Thursday, August 20, 2009

A sanitized society is a dead society.

There’s a great deal of talk about the left/right split in this country. The right hates the left that views it with distain while both hate the centrists who stand for nothing. This “great divide” occupies our punditocracy as they parse and analyze it. Yet, for all the Sturm und Drang, this controversy is merely the roiled waters on an ocean that is calm and sedate in its depths.

This deep is the corporate mindset designed to turn all of society into mindless proles who will be dedicated employees and who will make nary a squeak when they are laid off or fired. Granted, there are liberal corporatists just as there as there are conservative corporatists. The differences between the two are superficial.

The liberals coo, “There, there. It’s good for you,” as they screw you; conservatives bark, “Bend over!”

In many ways liberals can be more oppressive. They are our great sanitizers whose mission is to scrub society clean of all the grime that contributes to the diversity that makes for a community. Nowhere is this more evident than their gentrification of working class neighborhoods where they take an organic community and reduced it to a fragmented and isolated gaggle of expensive condos, pricy boutiques and tony restaurants.

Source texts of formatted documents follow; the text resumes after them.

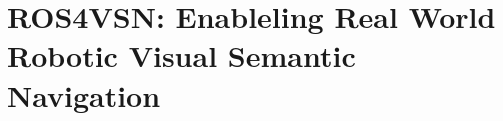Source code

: \chapter{ROS4VSN: Enableling Real World Robotic Visual Semantic Navigation}\label{ch:ros4vsn:-enable-real-world-robotic-visual-semantic-navigation}

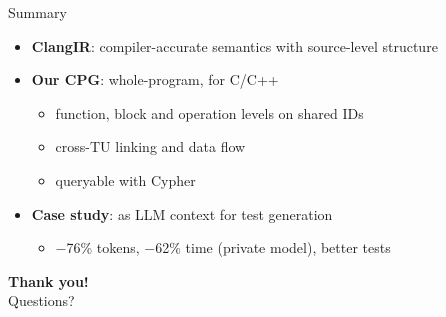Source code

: \documentclass[aspectratio=169,10pt]{beamer}
\begin{document}
\begin{frame}{Summary}
  \begin{itemize}
    \item \textbf{ClangIR}: compiler-accurate semantics with source-level structure
    \item \textbf{Our CPG}: whole-program, for C/C++
          \begin{itemize}
            \item function, block and operation levels on shared IDs
            \item cross-TU linking and data flow
            \item queryable with Cypher
          \end{itemize}
    \item \textbf{Case study}: as LLM context for test generation
          \begin{itemize}
            \item $-$76\% tokens, $-$62\% time (private model), better tests
          \end{itemize}
  \end{itemize}

  \vspace{1.5em}
  \centering
  {\Large \textbf{Thank you!}}\\[0.4em]
  Questions?
\end{frame}
\end{document}
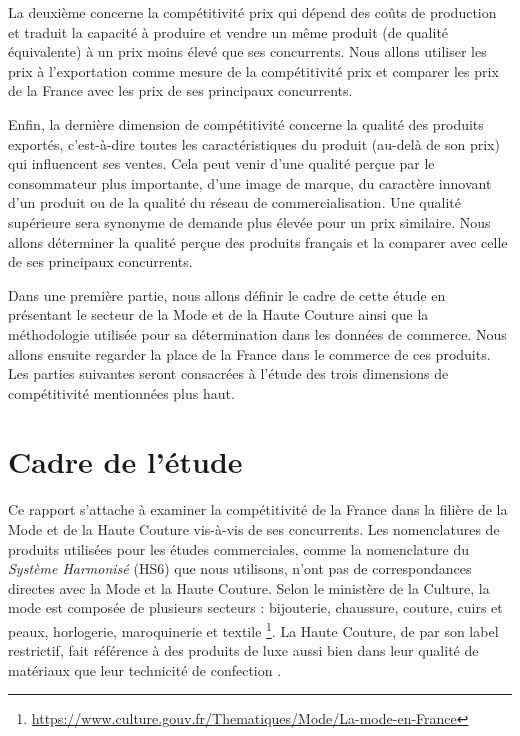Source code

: \documentclass[french,10pt,a4paper]{article}
\begin{document}
La deuxième concerne la compétitivité prix qui dépend des coûts de production et traduit la capacité à produire et vendre un même produit (de qualité équivalente) à un prix moins élevé que ses concurrents. Nous allons utiliser les prix à l'exportation comme mesure de la compétitivité prix et comparer les prix de la France avec les prix de ses principaux concurrents.

Enfin, la dernière dimension de compétitivité concerne la qualité des produits exportés, c'est-à-dire toutes les caractéristiques du produit (au-delà de son prix) qui influencent ses ventes. Cela peut venir d'une qualité perçue par le consommateur plus importante, d'une image de marque, du caractère innovant d'un produit ou de la qualité du réseau de commercialisation. Une qualité supérieure sera synonyme de demande plus élevée pour un prix similaire. Nous allons déterminer la qualité perçue des produits français et la comparer avec celle de ses principaux concurrents.

\bigskip

Dans une première partie, nous allons définir le cadre de cette étude en présentant le secteur de la Mode et de la Haute Couture ainsi que la méthodologie utilisée pour sa détermination dans les données de commerce. Nous allons ensuite regarder la place de la France dans le commerce de ces produits. Les parties suivantes seront consacrées à l'étude des trois dimensions de compétitivité mentionnées plus haut.


\newpage

\section{Cadre de l'étude}

Ce rapport s'attache à examiner la compétitivité de la France dans la filière de la Mode et de la Haute Couture vis-à-vis de ses concurrents. Les nomenclatures de produits utilisées pour les études commerciales, comme la nomenclature du \textit{Système Harmonisé} (HS6) que nous utilisons, n'ont pas de correspondances directes avec la Mode et la Haute Couture. Selon le ministère de la Culture, la mode est composée de plusieurs secteurs : bijouterie, chaussure, couture, cuirs et peaux, horlogerie, maroquinerie et textile \footnote{\href{https://www.culture.gouv.fr/Thematiques/Mode/La-mode-en-France}{https://www.culture.gouv.fr/Thematiques/Mode/La-mode-en-France}}. La Haute Couture, de par son label restrictif, fait référence à des produits de luxe aussi bien dans leur qualité de matériaux que leur technicité de confection \citep{Agogue2010}. 
\end{document}
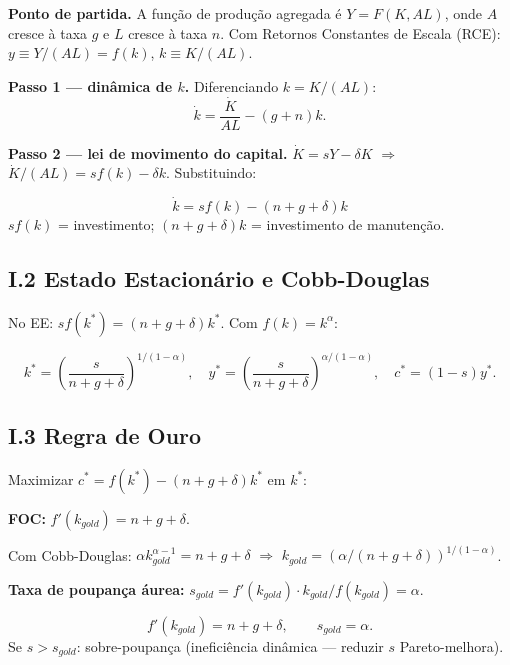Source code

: \documentclass[12pt, a4paper]{article}
\begin{document}
\textbf{Ponto de partida.} A função de produção agregada é $Y = F(K, AL)$, onde $A$ cresce à taxa $g$ e $L$ cresce à taxa $n$. Com Retornos Constantes de Escala (RCE): $y \equiv Y/(AL) = f(k)$, $k \equiv K/(AL)$.

\textbf{Passo 1 --- dinâmica de $k$.} Diferenciando $k = K/(AL)$:
\[
\dot{k} = \frac{\dot{K}}{AL} - (g+n)k.
\]

\textbf{Passo 2 --- lei de movimento do capital.} $\dot{K} = sY - \delta K$ $\Rightarrow$ $\dot{K}/(AL) = sf(k) - \delta k$. Substituindo:

\begin{formulabox}[title={Equação Fundamental de Solow}]
\[
\boxed{\dot{k} = sf(k) - (n+g+\delta)k}
\]
$sf(k)$ = investimento; $(n+g+\delta)k$ = investimento de manutenção.
\end{formulabox}

\subsection*{I.2 Estado Estacionário e Cobb-Douglas}

No EE: $sf(k^*) = (n+g+\delta)k^*$. Com $f(k) = k^\alpha$:

\begin{resultbox}[title={Estado Estacionário de Solow --- Cobb-Douglas}]
\[
k^* = \left(\frac{s}{n+g+\delta}\right)^{\!1/(1-\alpha)}, \quad
y^* = \left(\frac{s}{n+g+\delta}\right)^{\!\alpha/(1-\alpha)}, \quad
c^* = (1-s)y^*.
\]
\end{resultbox}

\subsection*{I.3 Regra de Ouro}

Maximizar $c^* = f(k^*) - (n+g+\delta)k^*$ em $k^*$:

\textbf{FOC:} $f'(k_{gold}) = n+g+\delta$.

Com Cobb-Douglas: $\alpha k_{gold}^{\alpha-1} = n+g+\delta$ $\Rightarrow$ $k_{gold} = (\alpha/(n+g+\delta))^{1/(1-\alpha)}$.

\textbf{Taxa de poupança áurea:} $s_{gold} = f'(k_{gold})\cdot k_{gold}/f(k_{gold}) = \alpha$.

\begin{resultbox}[title={Regra de Ouro de Solow}]
\[
f'(k_{gold}) = n+g+\delta, \qquad s_{gold} = \alpha.
\]
Se $s > s_{gold}$: sobre-poupança (ineficiência dinâmica --- reduzir $s$ Pareto-melhora).
\end{resultbox}
\end{document}
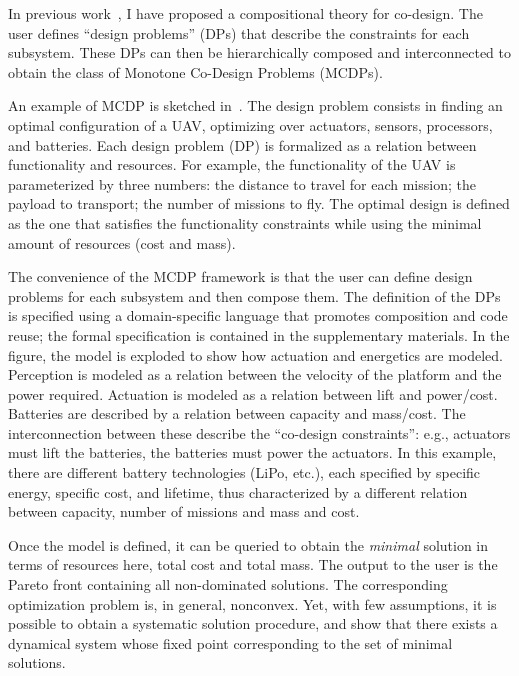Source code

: \documentclass[twocolumn,english]{IEEEconf}
\theoremstyle{plain}
\theoremstyle{definition}
\theoremstyle{definition}
\theoremstyle{plain}
\newcommand{\colR}{\color[rgb]{0.555789,0.000000,0.000000}}
\newcommand{\colF}{\color[rgb]{0.094869,0.500000,0.000000}}
\newcommand{\R}[1]{{\colR #1}}
\newcommand{\F}[1]{{\colF #1}}
\begin{document}
In previous work~\cite{censi15monotone,censi15same,censi16codesign_sep16},
I have proposed a compositional theory for co-design. The user defines
``design problems'' (DPs) that describe the constraints for each
subsystem. These DPs can then be hierarchically composed and interconnected
to obtain the class of Monotone Co-Design Problems (MCDPs). 

An example of MCDP is sketched in~. The
design problem consists in finding an optimal configuration of a UAV,
optimizing over actuators, sensors, processors, and batteries. Each
design problem (DP) is formalized as a relation between \F{functionality}
and \R{resources}. For example, the functionality of the UAV is parameterized
by three numbers: the \F{distance to travel} for each mission; the
\F{payload to transport}; the \F{number of missions} to fly. The
optimal design is defined as the one that satisfies the functionality
constraints while using the minimal amount of \R{resources} (\R{cost}
and \R{mass}). 

The convenience of the MCDP framework is that the user can define
design problems for each subsystem and then compose them. The definition
of the DPs is specified using a domain-specific language that promotes
composition and code reuse; the formal specification is contained
in the supplementary materials. In the figure, the model is exploded
to show how actuation and energetics are modeled. Perception is modeled
as a relation between \F{the velocity of the platform} and the \R{power}
required. Actuation is modeled as a relation between \F{lift} and
\R{power}/\R{cost}. Batteries are described by a relation between
\F{capacity} and \R{mass}/\R{cost}. The interconnection between
these describe the ``co-design constraints'': e.g., actuators must
lift the batteries, the batteries must power the actuators. In this
example, there are different battery technologies (LiPo, etc.), each
specified by specific energy, specific cost, and lifetime, thus characterized
by a different relation between \F{capacity}, \F{number of missions}
and \R{mass} and \R{cost}. 

Once the model is defined, it can be queried to obtain the \emph{minimal}
solution in terms of resources \textemdash{} here, \R{total cost}
and \R{total mass}. The output to the user is the Pareto front containing
all non-dominated solutions. The corresponding optimization problem
is, in general, nonconvex. Yet, with few assumptions, it is possible
to obtain a systematic solution procedure, and show that there exists
a dynamical system whose fixed point corresponding to the set of minimal
solutions. 
\end{document}
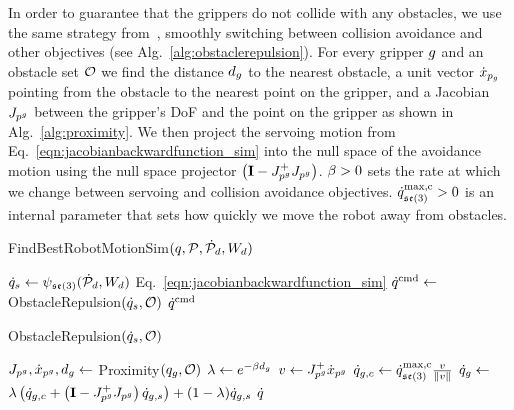 In order to guarantee that the grippers do not collide with any obstacles, we use the same strategy from~\cite{Berenson2013}, smoothly switching between collision avoidance and other objectives (see Alg.~\ref{alg:obstaclerepulsion}). For every gripper $g$ and an obstacle set $\mathcal{O}$ we find the distance $d_g$ to the nearest obstacle, a unit vector $\dot x_{p_g}$ pointing from the obstacle to the nearest point on the gripper, and a Jacobian $J_{p^g}$ between the gripper's DoF and the point on the gripper as shown in Alg.~\ref{alg:proximity}. We then project the servoing motion from Eq.~\eqref{eqn:jacobianbackwardfunction_sim} into the null space of the avoidance motion using the null space projector $\left(\mathbf{I} - J_{p^g}^+ J_{p^g} \right)$. $\beta > 0$ sets the rate at which we change between servoing and collision avoidance objectives. $\dot{q}^\textrm{max,c}_{\mathfrak{se}(3)} > 0$ is an internal parameter that sets how quickly we move the robot away from obstacles.

\begin{algorithm}[h]
\caption{FindBestRobotMotionSim$(q, \mathcal{P}, \dot{\mathcal{P}}_d, W_d)$}
\label{alg:find_best_robot_motion_simulation}
\begin{algorithmic}[1]
    \State $\dot{q}_{s} \gets \psi_{\mathfrak{se}(3)} (\dot{\mathcal{P}}_d, W_d)$ \hfill Eq.~\eqref{eqn:jacobianbackwardfunction_sim}
    \State $\dot{q}^\textrm{cmd} \gets $ ObstacleRepulsion$(\dot{q}_{s}, \mathcal{O})$
    \State \Return $\dot{q}^\textrm{cmd}$
\end{algorithmic}
\end{algorithm}

\begin{algorithm}[h]
\caption{ObstacleRepulsion$(\dot{q}_{s}, \mathcal{O})$}
\begin{algorithmic}[1]
        \State $J_{p^g}, \dot x _{p^g}, d_g \gets$ Proximity$(q_g, \mathcal{O})$
        \State $\lambda \gets e^{-\beta d_g}$
        \State $v \gets J_{p^g}^+ \dot x_{p^g}$
        \State $\dot{q}_{g, c} \gets \dot{q}^\textrm{max,c}_{\mathfrak{se}(3)} \frac{v}{\| v \|}$
        \State $\dot{q}_g \gets$ $\lambda \left( \dot{q}_{g, c} + \left( \mathbf{I} - J_{p^g}^+ J_{p^g} \right) \dot{q}_{g,s} \right) + (1-\lambda) \dot{q}_{g,s}$
    \EndFor        
    \State \Return $\dot{q}$
\end{algorithmic}
\label{alg:obstaclerepulsion}
\end{algorithm}

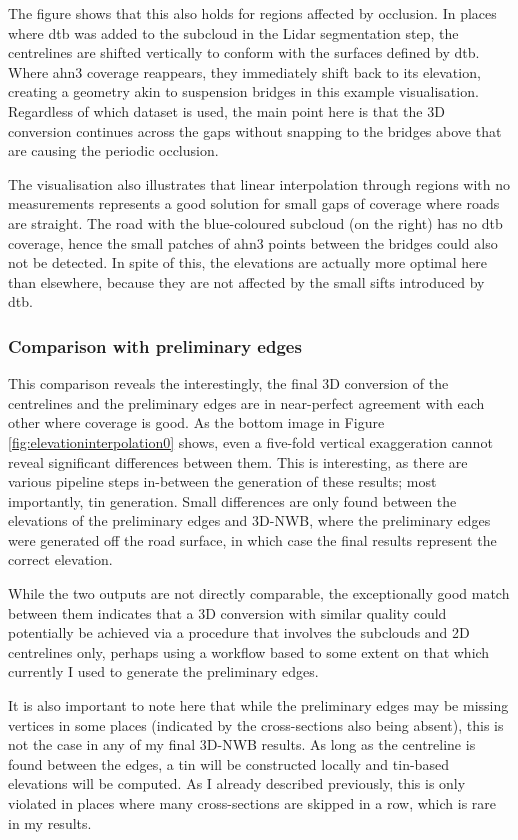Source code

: The figure shows that this also holds for regions affected by occlusion. In places where \ac{dtb} was added to the subcloud in the Lidar segmentation step, the centrelines are shifted vertically to conform with the surfaces defined by \ac{dtb}. Where \ac{ahn3} coverage reappears, they immediately shift back to its elevation, creating a geometry akin to suspension bridges in this example visualisation. Regardless of which dataset is used, the main point here is that the 3D conversion continues across the gaps without snapping to the bridges above that are causing the periodic occlusion.

The visualisation also illustrates that linear interpolation through regions with no measurements represents a good solution for small gaps of coverage where roads are straight. The road with the blue-coloured subcloud (on the right) has no \ac{dtb} coverage, hence the small patches of \ac{ahn3} points between the bridges could also not be detected. In spite of this, the elevations are actually more optimal here than elsewhere, because they are not affected by the small sifts introduced by \ac{dtb}.

\subsubsection{Comparison with preliminary edges}

This comparison reveals the interestingly, the final 3D conversion of the centrelines and the preliminary edges are in near-perfect agreement with each other where coverage is good. As the bottom image in Figure \ref{fig:elevationinterpolation0} shows, even a five-fold vertical exaggeration cannot reveal significant differences between them. This is interesting, as there are various pipeline steps in-between the generation of these results; most importantly, \ac{tin} generation. Small differences are only found between the elevations of the preliminary edges and 3D-NWB, where the preliminary edges were generated off the road surface, in which case the final results represent the correct elevation.

While the two outputs are not directly comparable, the exceptionally good match between them indicates that a 3D conversion with similar quality could potentially be achieved via a procedure that involves the subclouds and 2D centrelines only, perhaps using a workflow based to some extent on that which currently I used to generate the preliminary edges.

It is also important to note here that while the preliminary edges may be missing vertices in some places (indicated by the cross-sections also being absent), this is not the case in any of my final 3D-NWB results. As long as the centreline is found between the edges, a \ac{tin} will be constructed locally and \ac{tin}-based elevations will be computed. As I already described previously, this is only violated in places where many cross-sections are skipped in a row, which is rare in my results.

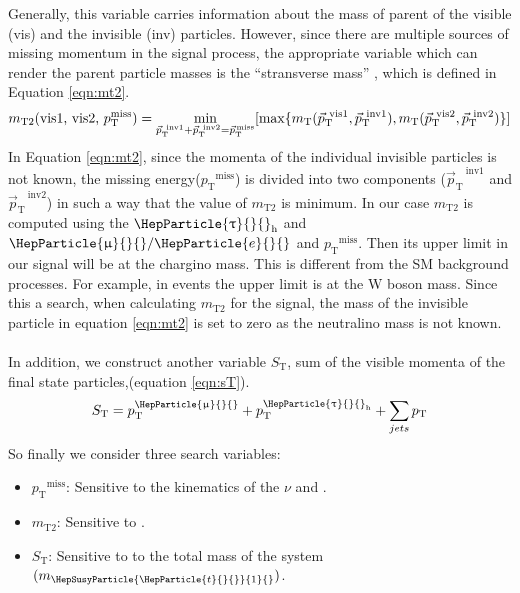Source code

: \documentclass[11.5pt, a4paper]{article}
\newcommand{\pt}{\ensuremath{p_{\mathrm{T}}}\xspace}
\newcommand{\ptmiss}{\ensuremath{\pt^\text{miss}}}
\newcommand{\mT}{\ensuremath{m_{\mathrm{T}}}\xspace}
\newcommand{\ptvec}{\ensuremath{{\vec p}_{\mathrm{T}}}\xspace}
\newcommand{\ptvecmiss}{\ensuremath{{\vec p}_{\mathrm{T}}^{\kern1pt\text{miss}}}\xspace}
\newcommand{\mTii}{\ensuremath{m_{\mathrm{T2}}}\xspace}
\newcommand{\ST}{\ensuremath{S_{\mathrm{T}}}\xspace}
\DeclareRobustCommand{\PQt}{\HepParticle{t}{}{}} %
\DeclareRobustCommand{\PAQt}{{\HepAntiParticle{\PQt}{}{}}\xspace} %
\DeclareRobustCommand{\Pe}{{\HepParticle{e}{}{}}\xspace} %
\DeclareRobustCommand{\PGm}{{\HepParticle{\upmu}{}{}}\xspace} %
\DeclareRobustCommand{\PGt}{{\HepParticle{\uptau}{}{}}\xspace} %
\DeclareRobustCommand{\PSQtDo}{{\HepSusyParticle{\PQt}{1}{}}\xspace}
\DeclareRobustCommand{\PSGc}{{\HepSusyParticle{\upchi}{}{}}\xspace} %
\DeclareRobustCommand{\PSGczDo}{{\HepParticle{\PSGc}{1}{0}}\xspace}
\DeclareRobustCommand{\PSGcpmDo}{{\HepParticle{\PSGc}{1}{\pm}}\xspace}
\newcommand{\ttbar}{\PQt{}\PAQt} %
\newcommand{\tauh}{\ensuremath{\PGt_\mathrm{h}}\xspace}
\begin{document}
Generally, this variable carries information about the mass of parent of the visible (vis) and the invisible (inv) particles. However, since there are multiple sources of missing momentum in the signal process, the appropriate variable which can render the parent particle masses is the ``stransverse mass'' \cite{Lester:1999tx, Barr:2003rg, Barr:2009wu}, which is defined in Equation \ref{eqn:mt2}.
\begin{equation}
\mTii(\text{vis1, vis2, \ptmiss}) = \min_{\ptvec^{~\text{inv1}}+\ptvec^{~\text{inv2}}=\ptvecmiss}[\max\{\mT(\ptvec^{~\text{vis1}},\ptvec^{~\text{inv1}}), \mT(\ptvec^{~\text{vis2}},\ptvec^{~\text{inv2}})\}]
\label{eqn:mt2}
\end{equation}
In Equation \ref{eqn:mt2}, since the momenta of the individual invisible particles is not known, the missing energy(\ptmiss) is divided into two components ($\ptvec^{~\text{inv1}}$ and $\ptvec^{~\text{inv2}}$) in such a way that the value of $\mTii$ is minimum. In our case $\mTii$ is computed using the \tauh and $\PGm/\Pe$ and \ptmiss. Then its upper limit in our signal will be at the chargino mass. This is different from the SM background processes. For example, in \ttbar events the upper limit is at the W boson mass. Since this a search, when calculating $\mTii$ for the signal, the mass of the invisible particle in equation \ref{eqn:mt2} is set to zero as the neutralino mass is not known.\\
\\
In addition, we construct another variable $\ST$, sum of the visible momenta of the final state particles,(equation \ref{eqn:sT}).
\begin{equation}
\ST= \pt^{\PGm}+\pt^{\tauh}+\sum_{jets}\pt
\label{eqn:sT}
\end{equation}
So finally we consider three search variables:
\begin{itemize}
	\item \ptmiss: Sensitive to the kinematics of the $\nu$ and \PSGczDo.
	\item $\mTii$: Sensitive to \PSGcpmDo.
	\item $\ST$: Sensitive to to the total mass of the system $(m_{\PSQtDo})$.
\end{itemize}
\end{document}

Often their initiatives are taken in the name of “healthy living” as in the antismoking laws they so favor, or their courageous battle against transfats being served in restaurants.

It is the construction of a sanitary bubble in which nothing can live, let alone thrive. It’s all very corporate with the razing of a community and the construction of a climate controlled world lit by shadowless fluorescent lighting in which silence rules and the only sound is the hum of the air conditioning unit.

Corporatism and community simply cannot coexist. In a community its inhabitants see things they’d rather not see, hear things they’d rather not hear and smell things they’d rather not smell. The strength of a community is in the ability of its inhabitants to coexist with their differences.

But, the most dangerous thing about a community, from the corporatist point of view, is that people bond together and talk, and from this talk may arise movements and agitation. So it is better to neutralize this antisocial tendency by gentrifying the place and make it a haven for self-centered yuppies.

The shame of it is that the angry protesters that have been raising hell at town meetings, for all their misinformation, irrational anger and sheer stupidity, should be in the left’s tent. Instead, they belong to a group Julian Delasantellis calls America’s less informed voter (LIV). He goes on to say:

The left wing’s coping strategy to deal with the LIV is to try to bring the light into the darkness, to educate them as to the errors of their ways, but that is proving to be like a hand grenade tied to a boomerangs coming back to explode in their face. The right, seeing this “education” the left is trying to provide the LIVs whispers this message back into their ears: “They think you’re stupid; that’s why they think you need to be educated. They look down on your trailer parks and country music and stock-car racing and unwed teenaged birth and methamphetamine addictions and say you have to change.

The left’s error is that they fail to understand that education is a byproduct of inspiration. Without it, “education” is weak and ineffectual. Besides, many of these people attended substandard schools where they were constantly told they were lazy and didn’t try hard enough to master information that had no relevance to the struggles of their daily lives.

The left’s idea of education to turn the poor and the working poor into middleclass Euromericans who are polite and obedient.

The tragedy is that with just a little creativity and effort, the left could redirect this anger towards the running sore on Liberty’s face, Wall Street. But before they could do that, the left would have to actually like the sons of bitches, and that isn’t about to happen.